# Tom Bigbee ICW? Alabama Marina slips costs



## deniseO30 (Nov 27, 2006)

Not that I ever will. I'm just wondering about the Alabama gulf coast and the ICW that runs all the way up into chattanoga? What is it like? I know it's a long long trip. I found some info with a net search not a whole lot.


----------



## deniseO30 (Nov 27, 2006)

ah.. found stuff on another forum. but I like sailnet! 

The Tennessee-Tombigbee Waterway (popularly known as the Tenn-Tom) is a 234 mile long, 300 feet wide by 9 feet deep, artificial waterway that provides a connecting link between the Tennessee and Tombigbee rivers. 
The waterway begins at Pickwick Lake on the Tennessee River, then flows southward through northeast Mississippi and west Alabama, finally connecting with the established Warrior-Tombigbee navigation system at Demopolis, Alabama.

Ten-Tom Maps:
Tennessee-Tombigbee Waterway Maps Page


----------



## PBzeer (Nov 11, 2002)

If you check the Sailnet blogs from back in the spring, you'll find an account of a trip up to Tenn.


----------



## deniseO30 (Nov 27, 2006)

couldn't find it.. "search" is ALWAYS on my mind

and I did do a search on "tennesee river" that brought up some stuff.


----------



## sailortjk1 (Dec 20, 2005)

That is the Route for most who are going South to the Gulf from the Great Lakes.
You start in Lake Michigan at Chicago and finish in Mobile Bay.


----------



## PBzeer (Nov 11, 2002)

Denise - blog of swhall starts on page 12 of the blogs. It was last year, not this past spring.


----------



## Freesail99 (Feb 13, 2006)

I have a friend who keeps his Hunter in a marina in Mobile bay. While I don't remember the exact number, I do recall it was less then half of what I would pay in New Jersey for a marina with no services. Meaning just a slip or a pole to tie your boat up to. He had soup to nuts.


----------



## deniseO30 (Nov 27, 2006)

TY freesail that's the kind of stuff I was hoping to hear! I read that blog .. not much about the Tenn-Tom was said.


----------



## Nereus32 (Jun 23, 2002)

Hi Denise,

I just made a quick run up the Tombigbee River to Demopolis, AL. Demopolis Yacht Basin's dry storage rates are very reasonable. Don't know about wet slips, as I am interested in a haul out.

Marinas in Mobile seem to run about $10/ft. with a 40 ft. minimum (i.e. it will cost you at least $400/month there). I spent a month at Dog River Marina. It is about 200 NM on the river from Mobile to Demoplis, with limited stops in between. On the river, there ain't much, except the occasional barge tow. There is only one dock with fuel stop on this section of the river at Bobby's Fish Camp. North of Demopolis, facilities are suppose to be more frequent, but I haven't gone any further to find out.

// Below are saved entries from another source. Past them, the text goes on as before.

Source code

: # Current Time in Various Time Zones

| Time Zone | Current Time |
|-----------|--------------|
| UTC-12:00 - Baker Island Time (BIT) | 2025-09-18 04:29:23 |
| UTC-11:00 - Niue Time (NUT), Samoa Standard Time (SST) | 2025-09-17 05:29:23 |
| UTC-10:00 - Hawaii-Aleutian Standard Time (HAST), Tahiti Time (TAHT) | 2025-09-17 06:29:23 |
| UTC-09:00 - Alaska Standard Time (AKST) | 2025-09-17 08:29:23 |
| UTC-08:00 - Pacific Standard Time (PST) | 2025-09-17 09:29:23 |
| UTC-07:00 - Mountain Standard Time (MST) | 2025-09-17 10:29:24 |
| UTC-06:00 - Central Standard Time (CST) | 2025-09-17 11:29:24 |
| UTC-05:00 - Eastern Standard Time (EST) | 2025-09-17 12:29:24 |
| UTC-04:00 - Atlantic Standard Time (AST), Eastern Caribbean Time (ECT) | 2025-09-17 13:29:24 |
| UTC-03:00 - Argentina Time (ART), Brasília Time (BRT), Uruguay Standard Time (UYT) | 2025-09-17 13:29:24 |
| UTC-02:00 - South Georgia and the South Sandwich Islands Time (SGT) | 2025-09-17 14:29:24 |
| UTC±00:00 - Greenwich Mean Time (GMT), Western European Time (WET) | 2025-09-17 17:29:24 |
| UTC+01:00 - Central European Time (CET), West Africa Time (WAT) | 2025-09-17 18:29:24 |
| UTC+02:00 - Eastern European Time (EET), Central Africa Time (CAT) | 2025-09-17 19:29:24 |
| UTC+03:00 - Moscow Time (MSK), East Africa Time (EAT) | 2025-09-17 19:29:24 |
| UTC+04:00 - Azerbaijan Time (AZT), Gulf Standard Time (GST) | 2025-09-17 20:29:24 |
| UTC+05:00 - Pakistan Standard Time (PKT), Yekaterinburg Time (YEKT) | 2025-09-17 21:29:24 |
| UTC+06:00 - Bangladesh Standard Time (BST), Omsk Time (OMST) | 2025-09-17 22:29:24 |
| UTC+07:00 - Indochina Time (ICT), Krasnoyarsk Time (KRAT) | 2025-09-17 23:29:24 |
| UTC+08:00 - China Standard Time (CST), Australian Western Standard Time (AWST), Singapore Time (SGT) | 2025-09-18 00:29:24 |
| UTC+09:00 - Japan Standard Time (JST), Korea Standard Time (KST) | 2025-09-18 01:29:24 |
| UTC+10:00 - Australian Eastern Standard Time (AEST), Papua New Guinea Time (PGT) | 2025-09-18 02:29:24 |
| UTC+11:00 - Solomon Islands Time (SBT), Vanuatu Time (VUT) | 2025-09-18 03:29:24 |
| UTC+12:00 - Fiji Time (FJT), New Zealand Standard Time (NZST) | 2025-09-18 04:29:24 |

If you wanna read the log of my trip, visit http://www.nereus32.com.

Steve


----------



## canoeman256 (Aug 30, 2006)

DeniseO30,

My slip on the Tennessee is about $90/month plus electricity. I'm on Wilson Lake. The upper part of the Tenn-Tom has a lot more facilities than the lower section. Once you hit the Tennessee gas, diesel, guest/short term slips are easily found. Lots of good eating too.

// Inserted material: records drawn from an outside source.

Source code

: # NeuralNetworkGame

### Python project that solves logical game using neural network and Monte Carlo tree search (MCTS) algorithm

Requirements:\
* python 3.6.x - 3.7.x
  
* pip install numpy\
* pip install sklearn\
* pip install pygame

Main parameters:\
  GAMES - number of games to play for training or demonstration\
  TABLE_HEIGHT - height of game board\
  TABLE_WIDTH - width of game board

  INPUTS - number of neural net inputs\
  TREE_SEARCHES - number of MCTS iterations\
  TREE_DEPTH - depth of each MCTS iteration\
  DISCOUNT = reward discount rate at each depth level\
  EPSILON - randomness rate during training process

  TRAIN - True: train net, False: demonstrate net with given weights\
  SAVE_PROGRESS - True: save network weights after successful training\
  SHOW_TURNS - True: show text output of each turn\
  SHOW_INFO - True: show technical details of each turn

If you ever get down this way, let me know.


----------



## Freesail99 (Feb 13, 2006)

canoeman256 said:


> DeniseO30,
> 
> My slip on the Tennessee is about $90/month plus electricity. I'm on Wilson Lake. The upper part of the Tenn-Tom has a lot more facilities than the lower section. Once you hit the Tennessee gas, diesel, guest/short term slips are easily found. Lots of good eating too.
> 
> If you ever get down this way, let me know.

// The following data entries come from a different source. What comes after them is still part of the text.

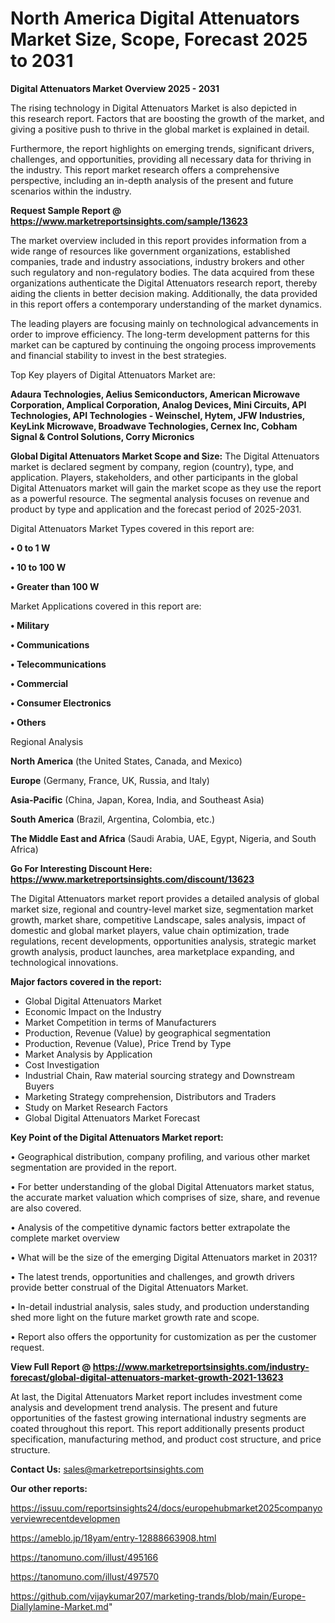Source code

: # North America Digital Attenuators Market Size, Scope, Forecast 2025 to 2031

<Strong> Digital Attenuators Market Overview 2025 - 2031</strong>

The rising technology in Digital Attenuators Market is also depicted in this research report. Factors that are boosting the growth of the market, and giving a positive push to thrive in the global market is explained in detail.

Furthermore, the report highlights on emerging trends, significant drivers, challenges, and opportunities, providing all necessary data for thriving in the industry. This report market research offers a comprehensive perspective, including an in-depth analysis of the present and future scenarios within the industry.

<strong>Request Sample Report @ <a href=https://www.marketreportsinsights.com/sample/13623>https://www.marketreportsinsights.com/sample/13623</a></strong>

The market overview included in this report provides information from a wide range of resources like government organizations, established companies, trade and industry associations, industry brokers and other such regulatory and non-regulatory bodies. The data acquired from these organizations authenticate the Digital Attenuators research report, thereby aiding the clients in better decision making. Additionally, the data provided in this report offers a contemporary understanding of the market dynamics.

The leading players are focusing mainly on technological advancements in order to improve efficiency. The long-term development patterns for this market can be captured by continuing the ongoing process improvements and financial stability to invest in the best strategies.

Top Key players of Digital Attenuators Market are:

<strong>Adaura Technologies, Aelius Semiconductors, American Microwave Corporation, Amplical Corporation, Analog Devices, Mini Circuits, API Technologies, API Technologies - Weinschel, Hytem, JFW Industries, KeyLink Microwave, Broadwave Technologies, Cernex Inc, Cobham Signal & Control Solutions, Corry Micronics</strong>

<strong><b>Global Digital Attenuators Market Scope and Size:</b></strong>
The Digital Attenuators market is declared segment by company, region (country), type, and application. Players, stakeholders, and other participants in the global Digital Attenuators market will gain the market scope as they use the report as a powerful resource. The segmental analysis focuses on revenue and product by type and application and the forecast period of 2025-2031.

Digital Attenuators Market Types covered in this report are:

<strong>• 0 to 1 W

• 10 to 100 W

• Greater than 100 W</strong>

Market Applications covered in this report are:

<strong>• Military

• Communications

• Telecommunications

• Commercial

• Consumer Electronics

• Others</strong> 

Regional Analysis

<strong>North America</strong> (the United States, Canada, and Mexico)

<strong>Europe</strong> (Germany, France, UK, Russia, and Italy)

<strong>Asia-Pacific</strong> (China, Japan, Korea, India, and Southeast Asia)

<strong>South America</strong> (Brazil, Argentina, Colombia, etc.)

<strong>The Middle East and Africa</strong> (Saudi Arabia, UAE, Egypt, Nigeria, and South Africa)

<strong>Go For Interesting Discount Here: <a href=https://www.marketreportsinsights.com/discount/13623>https://www.marketreportsinsights.com/discount/13623</a></strong>

The Digital Attenuators market report provides a detailed analysis of global market size, regional and country-level market size, segmentation market growth, market share, competitive Landscape, sales analysis, impact of domestic and global market players, value chain optimization, trade regulations, recent developments, opportunities analysis, strategic market growth analysis, product launches, area marketplace expanding, and technological innovations.

<strong><b>Major factors covered in the report:</b></strong>
<ul>
  <li>Global Digital Attenuators Market </li>
  <li>Economic Impact on the Industry</li>
  <li>Market Competition in terms of Manufacturers</li>
  <li>Production, Revenue (Value) by geographical segmentation</li>
  <li>Production, Revenue (Value), Price Trend by Type</li>
  <li>Market Analysis by Application</li>
  <li>Cost Investigation</li>
  <li>Industrial Chain, Raw material sourcing strategy and Downstream Buyers</li>
  <li>Marketing Strategy comprehension, Distributors and Traders</li>
  <li>Study on Market Research Factors</li>
  <li>Global Digital Attenuators Market Forecast</li>
</ul>

<strong><b>Key Point of the Digital Attenuators Market report:</b></strong>

• Geographical distribution, company profiling, and various other market segmentation are provided in the report.

• For better understanding of the global Digital Attenuators market status, the accurate market valuation which comprises of size, share, and revenue are also covered.

• Analysis of the competitive dynamic factors better extrapolate the complete market overview

• What will be the size of the emerging Digital Attenuators market in 2031?

• The latest trends, opportunities and challenges, and growth drivers provide better construal of the Digital Attenuators Market.

• In-detail industrial analysis, sales study, and production understanding shed more light on the future market growth rate and scope.

• Report also offers the opportunity for customization as per the customer request.

<strong><b>View Full Report @ <a href=https://www.marketreportsinsights.com/industry-forecast/global-digital-attenuators-market-growth-2021-13623>https://www.marketreportsinsights.com/industry-forecast/global-digital-attenuators-market-growth-2021-13623</a></b></strong>


At last, the Digital Attenuators Market report includes investment come analysis and development trend analysis. The present and future opportunities of the fastest growing international industry segments are coated throughout this report. This report additionally presents product specification, manufacturing method, and product cost structure, and price structure.

<strong>Contact Us:</strong>
sales@marketreportsinsights.com

<strong>Our other reports:</strong>

<a href=https://issuu.com/reportsinsights24/docs/europehubmarket2025companyoverviewrecentdevelopmen>https://issuu.com/reportsinsights24/docs/europehubmarket2025companyoverviewrecentdevelopmen</a>

<a href=https://ameblo.jp/18yam/entry-12888663908.html>https://ameblo.jp/18yam/entry-12888663908.html</a>

<a href=https://tanomuno.com/illust/495166>https://tanomuno.com/illust/495166</a>

<a href=https://tanomuno.com/illust/497570>https://tanomuno.com/illust/497570</a>

<a href=https://github.com/vijaykumar207/marketing-trands/blob/main/Europe-Diallylamine-Market.md>https://github.com/vijaykumar207/marketing-trands/blob/main/Europe-Diallylamine-Market.md</a>"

$90.00 amonth ! I pay more then $90.00 a week !


----------



## deniseO30 (Nov 27, 2006)

*wow!*

Canoeman cool! I have family in Chattanoga .. I've been thinking of selling all I have and moving there.. maybe flip a house if i can find the right one.

I used to build wooden canoes by the way!

So the Tenn-Tom is like a long long canal? of just boring like one? Anchorages non existent?

I can't imagine how long it would take get from here to there. gad!.. down the Delaware river, C&D, to Norfolk.. down the ICW to fla.. Does fla. have a ICW to the Gulf? (just goes to show how little I know about such a trip  )

thanks!


----------



## Iflyka200s (Oct 3, 2007)

_Does fla. have a ICW to the Gulf? (just goes to show how little I know about such a trip )_

There is one around Stuart Fl, goes through lake Okeechobee to around Sarasota I believe...

Think of it as an adventure!


----------



## Freesail99 (Feb 13, 2006)

I don't think Okeechobee has any water.


----------



## camaraderie (May 22, 2002)

Ifly....the Okeechobee waterway runs from Pt. St. Lucie to Ft. Myers through Lake Okeechobee. Unfortunately, the route has low bridge clearance so big sailboats can't make it thorugh and drought caused low water right now makes it impossible for a lot of powerboats too.


----------



## PBzeer (Nov 11, 2002)

The Gulf Intercoastal Water Way (GIWW) runs from Ft Meyrs, FL to Brownsville, TX., with New Orleans being the dividing point between East and West, the Harvey Lock as Mile 0.
The Tennessee River system has 5 major Lakes and is navigatable from the Ohio River to Knoxville, TN, with Kentucy Lake, at 184 miles long, longer than Chesapeake Bay (150 miles). There is also access to Barkley Lake on the Cumberland River at the north end of Kentucky Lake. There is an excellent guide book for that whole area called Cruising Guide to the Tennessee River, Tenn-Tom Waterway, and Lower Tombigbee River by the Rumsey's.


----------



## Iflyka200s (Oct 3, 2007)

camaraderie said:


> Ifly....the Okeechobee waterway runs from Pt. St. Lucie to Ft. Myers through Lake Okeechobee. Unfortunately, the route has low bridge clearance so big sailboats can't make it thorugh and drought caused low water right now makes it impossible for a lot of powerboats too.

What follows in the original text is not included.